[Saved data entries]

■ ■ ■ ■

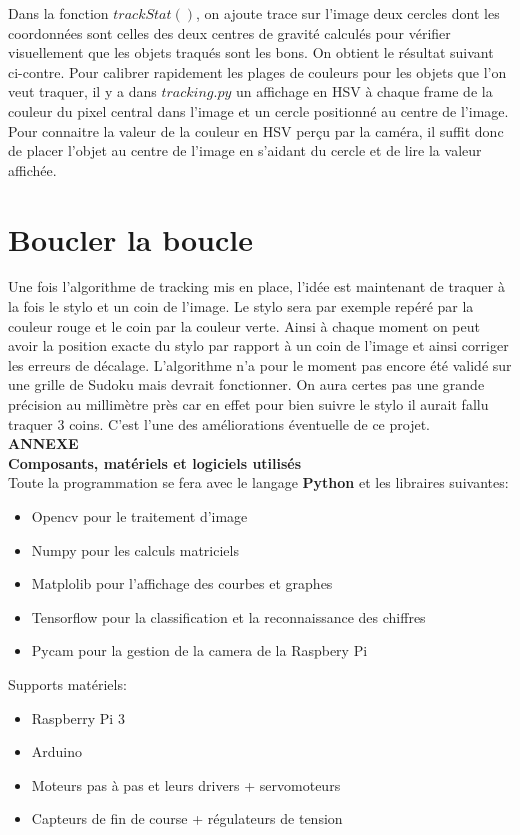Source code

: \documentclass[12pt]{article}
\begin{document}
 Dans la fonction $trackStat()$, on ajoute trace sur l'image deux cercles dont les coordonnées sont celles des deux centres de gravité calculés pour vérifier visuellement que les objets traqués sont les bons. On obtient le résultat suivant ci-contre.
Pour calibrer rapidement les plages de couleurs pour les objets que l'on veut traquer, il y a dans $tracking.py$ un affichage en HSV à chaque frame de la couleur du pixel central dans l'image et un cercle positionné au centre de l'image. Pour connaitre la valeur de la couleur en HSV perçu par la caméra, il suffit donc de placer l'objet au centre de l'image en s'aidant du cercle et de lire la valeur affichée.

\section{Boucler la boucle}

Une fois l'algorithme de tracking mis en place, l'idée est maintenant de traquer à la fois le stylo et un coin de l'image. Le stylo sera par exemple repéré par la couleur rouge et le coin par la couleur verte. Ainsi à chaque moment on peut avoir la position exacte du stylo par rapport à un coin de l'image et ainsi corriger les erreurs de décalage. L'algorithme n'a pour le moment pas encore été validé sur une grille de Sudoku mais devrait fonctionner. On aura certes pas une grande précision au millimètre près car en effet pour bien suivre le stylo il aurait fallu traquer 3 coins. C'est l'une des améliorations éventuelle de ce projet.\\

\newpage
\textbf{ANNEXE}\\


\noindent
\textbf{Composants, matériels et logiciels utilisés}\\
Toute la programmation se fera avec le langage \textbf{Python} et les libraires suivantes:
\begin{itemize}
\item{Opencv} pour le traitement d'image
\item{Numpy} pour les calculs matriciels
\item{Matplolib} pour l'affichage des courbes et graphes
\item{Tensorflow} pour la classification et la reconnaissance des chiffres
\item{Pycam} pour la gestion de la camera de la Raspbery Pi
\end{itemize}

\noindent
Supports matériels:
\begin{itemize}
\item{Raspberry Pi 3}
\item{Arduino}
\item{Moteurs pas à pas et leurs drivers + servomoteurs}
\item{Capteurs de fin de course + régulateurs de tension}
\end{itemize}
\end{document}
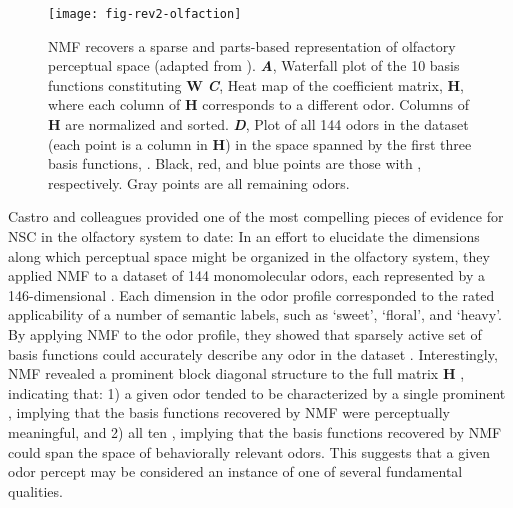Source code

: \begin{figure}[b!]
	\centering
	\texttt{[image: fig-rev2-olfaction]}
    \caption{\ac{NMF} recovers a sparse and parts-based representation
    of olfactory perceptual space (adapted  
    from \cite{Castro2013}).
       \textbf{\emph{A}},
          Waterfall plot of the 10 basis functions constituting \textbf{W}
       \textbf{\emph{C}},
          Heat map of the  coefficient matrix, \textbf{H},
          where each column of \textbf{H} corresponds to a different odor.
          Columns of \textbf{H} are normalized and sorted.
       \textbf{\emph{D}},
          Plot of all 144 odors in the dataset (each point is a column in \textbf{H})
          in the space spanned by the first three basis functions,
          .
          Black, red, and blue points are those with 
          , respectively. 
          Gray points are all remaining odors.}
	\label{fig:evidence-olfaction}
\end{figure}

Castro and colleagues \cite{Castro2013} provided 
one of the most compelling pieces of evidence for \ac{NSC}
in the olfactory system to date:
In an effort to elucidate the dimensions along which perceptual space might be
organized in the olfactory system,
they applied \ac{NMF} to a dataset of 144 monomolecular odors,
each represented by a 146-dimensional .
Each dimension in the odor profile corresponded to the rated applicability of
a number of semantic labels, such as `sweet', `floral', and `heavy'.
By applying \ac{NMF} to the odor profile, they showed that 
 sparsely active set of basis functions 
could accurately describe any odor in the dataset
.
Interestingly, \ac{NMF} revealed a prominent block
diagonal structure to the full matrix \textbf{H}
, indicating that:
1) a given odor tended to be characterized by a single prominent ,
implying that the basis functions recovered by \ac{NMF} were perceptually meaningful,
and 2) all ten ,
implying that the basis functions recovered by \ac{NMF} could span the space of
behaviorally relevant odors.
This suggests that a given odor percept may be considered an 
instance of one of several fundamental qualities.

■ ■ ■ ■

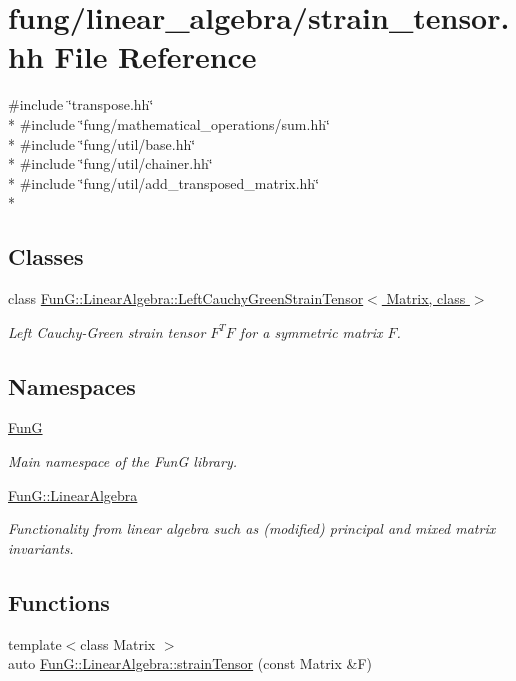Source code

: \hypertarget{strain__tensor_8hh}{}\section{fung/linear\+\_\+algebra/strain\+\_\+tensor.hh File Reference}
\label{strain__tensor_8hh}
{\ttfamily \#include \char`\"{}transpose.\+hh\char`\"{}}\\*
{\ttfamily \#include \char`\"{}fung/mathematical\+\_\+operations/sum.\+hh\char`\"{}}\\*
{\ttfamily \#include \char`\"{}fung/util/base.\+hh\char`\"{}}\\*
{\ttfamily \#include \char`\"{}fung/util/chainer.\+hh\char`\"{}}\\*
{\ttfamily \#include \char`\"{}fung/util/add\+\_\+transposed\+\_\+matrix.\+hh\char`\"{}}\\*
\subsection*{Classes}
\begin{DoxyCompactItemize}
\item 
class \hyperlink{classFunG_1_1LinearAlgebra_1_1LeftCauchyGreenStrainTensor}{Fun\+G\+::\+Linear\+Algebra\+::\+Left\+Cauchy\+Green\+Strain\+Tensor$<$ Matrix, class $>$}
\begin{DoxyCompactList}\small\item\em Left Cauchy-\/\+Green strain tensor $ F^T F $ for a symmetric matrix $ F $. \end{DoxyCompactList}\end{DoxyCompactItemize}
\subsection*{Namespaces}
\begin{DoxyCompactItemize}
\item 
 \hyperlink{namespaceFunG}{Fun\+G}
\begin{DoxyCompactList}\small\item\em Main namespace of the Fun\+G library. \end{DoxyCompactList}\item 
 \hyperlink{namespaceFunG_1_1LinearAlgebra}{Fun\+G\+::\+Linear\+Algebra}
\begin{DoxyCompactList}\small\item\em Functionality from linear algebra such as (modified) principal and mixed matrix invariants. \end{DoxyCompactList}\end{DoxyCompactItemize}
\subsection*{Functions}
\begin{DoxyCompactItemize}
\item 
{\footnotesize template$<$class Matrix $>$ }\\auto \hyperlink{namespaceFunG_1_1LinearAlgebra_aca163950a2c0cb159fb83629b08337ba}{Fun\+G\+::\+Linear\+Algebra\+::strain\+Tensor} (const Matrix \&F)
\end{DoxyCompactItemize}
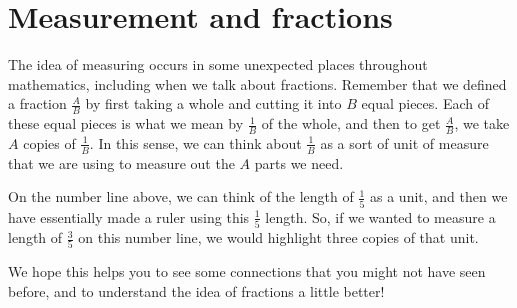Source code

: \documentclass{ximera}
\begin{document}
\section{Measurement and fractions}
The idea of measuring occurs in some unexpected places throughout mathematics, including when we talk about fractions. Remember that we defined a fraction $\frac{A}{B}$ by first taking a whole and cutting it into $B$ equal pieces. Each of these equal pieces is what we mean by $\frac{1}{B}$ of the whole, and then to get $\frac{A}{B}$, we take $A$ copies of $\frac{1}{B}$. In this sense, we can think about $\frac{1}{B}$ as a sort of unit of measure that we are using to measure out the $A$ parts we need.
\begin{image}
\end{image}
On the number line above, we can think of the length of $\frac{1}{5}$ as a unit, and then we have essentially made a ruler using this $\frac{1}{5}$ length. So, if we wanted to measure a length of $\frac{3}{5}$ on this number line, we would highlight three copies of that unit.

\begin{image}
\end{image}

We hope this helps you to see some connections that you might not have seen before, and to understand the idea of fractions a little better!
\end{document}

■ ■ ■ ■

▶ [Requirement] Above are records with pictures. Reproduce exactly only the lines from the line with "fin de course" through the line with "to a dataset", both ends included, and leave the pictures out.

▶ [Task output]
\item{Capteurs de fin de course + régulateurs de tension}
\end{itemize}
\end{document}
Source code

: \begin{figure}[b!]
	\centering
	\texttt{[image: fig-rev2-olfaction]}
    \caption{\ac{NMF} recovers a sparse and parts-based representation
    of olfactory perceptual space (adapted  
    from \cite{Castro2013}).
       \textbf{\emph{A}},
          Waterfall plot of the 10 basis functions constituting \textbf{W}
       \textbf{\emph{C}},
          Heat map of the  coefficient matrix, \textbf{H},
          where each column of \textbf{H} corresponds to a different odor.
          Columns of \textbf{H} are normalized and sorted.
       \textbf{\emph{D}},
          Plot of all 144 odors in the dataset (each point is a column in \textbf{H})
          in the space spanned by the first three basis functions,
          .
          Black, red, and blue points are those with 
          , respectively. 
          Gray points are all remaining odors.}
	\label{fig:evidence-olfaction}
\end{figure}

Castro and colleagues \cite{Castro2013} provided 
one of the most compelling pieces of evidence for \ac{NSC}
in the olfactory system to date:
In an effort to elucidate the dimensions along which perceptual space might be
organized in the olfactory system,
they applied \ac{NMF} to a dataset of 144 monomolecular odors,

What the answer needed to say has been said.